The below scripts will computer local coverage of the contacts, from a perspective of contacts to the first channel. So if you run on 01.tif and 02.tif, it will compute coverage on the organelle in 01.tif. A patch for a more generalized approach is underway.

Coverage estimation

Coverage is computed by reducing the contact volume, which spans the region between ER and mitochondria in 3D, to a 3D skeleton, then projecting this onto the mitochondria. This is an approximation in the absence of an exact segmentation. The source code details the exact computation. Naturally the user can extract the masks and compute different contact metrics. Several features are computed by the below scripts to help you with this. The coverage.py script will output 'mean coverage % per sliding window' and 'Coverage % mito by contacts', the second one is of interest for global statistics.

In scripts/run_cube_sampling_on_dataset.jl you'll find a script that samples contacts with a sliding window, to avoid long tail statistics dominating the conclusion of any analysis. The paper goes into more depth why this is beneficial.

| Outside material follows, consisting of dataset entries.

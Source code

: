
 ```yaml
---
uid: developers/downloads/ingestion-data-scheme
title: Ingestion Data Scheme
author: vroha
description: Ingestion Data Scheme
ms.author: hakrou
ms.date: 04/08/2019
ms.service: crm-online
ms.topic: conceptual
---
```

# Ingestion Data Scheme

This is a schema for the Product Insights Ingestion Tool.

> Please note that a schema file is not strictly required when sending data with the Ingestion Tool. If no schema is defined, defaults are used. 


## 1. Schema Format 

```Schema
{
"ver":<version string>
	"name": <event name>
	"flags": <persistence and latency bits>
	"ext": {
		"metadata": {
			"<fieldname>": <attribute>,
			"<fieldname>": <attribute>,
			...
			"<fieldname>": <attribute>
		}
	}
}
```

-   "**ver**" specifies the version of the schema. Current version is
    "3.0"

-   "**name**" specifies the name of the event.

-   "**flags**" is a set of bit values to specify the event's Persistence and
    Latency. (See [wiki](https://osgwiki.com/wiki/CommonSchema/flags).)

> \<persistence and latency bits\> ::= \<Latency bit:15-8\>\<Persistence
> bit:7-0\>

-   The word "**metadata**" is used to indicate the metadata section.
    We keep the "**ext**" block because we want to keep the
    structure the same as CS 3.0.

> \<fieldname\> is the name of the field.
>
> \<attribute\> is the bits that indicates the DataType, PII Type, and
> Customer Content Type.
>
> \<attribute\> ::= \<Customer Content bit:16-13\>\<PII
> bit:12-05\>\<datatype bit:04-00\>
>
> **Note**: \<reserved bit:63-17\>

julia --project=. scripts/run_cube_sampling_on_dataset.jl  --inpath DIR --outpath  <where to save your output>

This script takes extra parameters as needed:

  • "–cube-vesicle-size-ln": The size of objects to ignore (anything <= will be ignored in the first channel). Default 9. Set to 0 if first channel is not mitochondria.
  • "–cube-vesicle-sample-size": The sliding window size in voxels (cube), default 5, used to sample the data.
  • "–cube-vesicle-intensity-mean" : The intensity of objects that should be ignored in the first channel (< than this will be dropped. Default 0.2.) Set to zero if the first channel is not mitochondria

A convenience script is provided to further aggregate the output of this stage.

python3 scripts/coverage.py  --inputdirectory DIR --outputdirectory <where to save your ouput>

You may need to switch python3 with python, depending on your installation.

This will print summary output and save a file coverage_aggregated.csv. The columns Coverage % mito by contacts, mean per cell and ncontacts mean are the columns you'll be most interested in.

They report the coverage of contacts on mitochondria (minus MDVs), and the number of contacts per sliding window of 5x5x5 voxels.

Singularity/Apptainer usage

See the tutorial on how the run these with a container image. The code is the same, you just need to define some extra variables.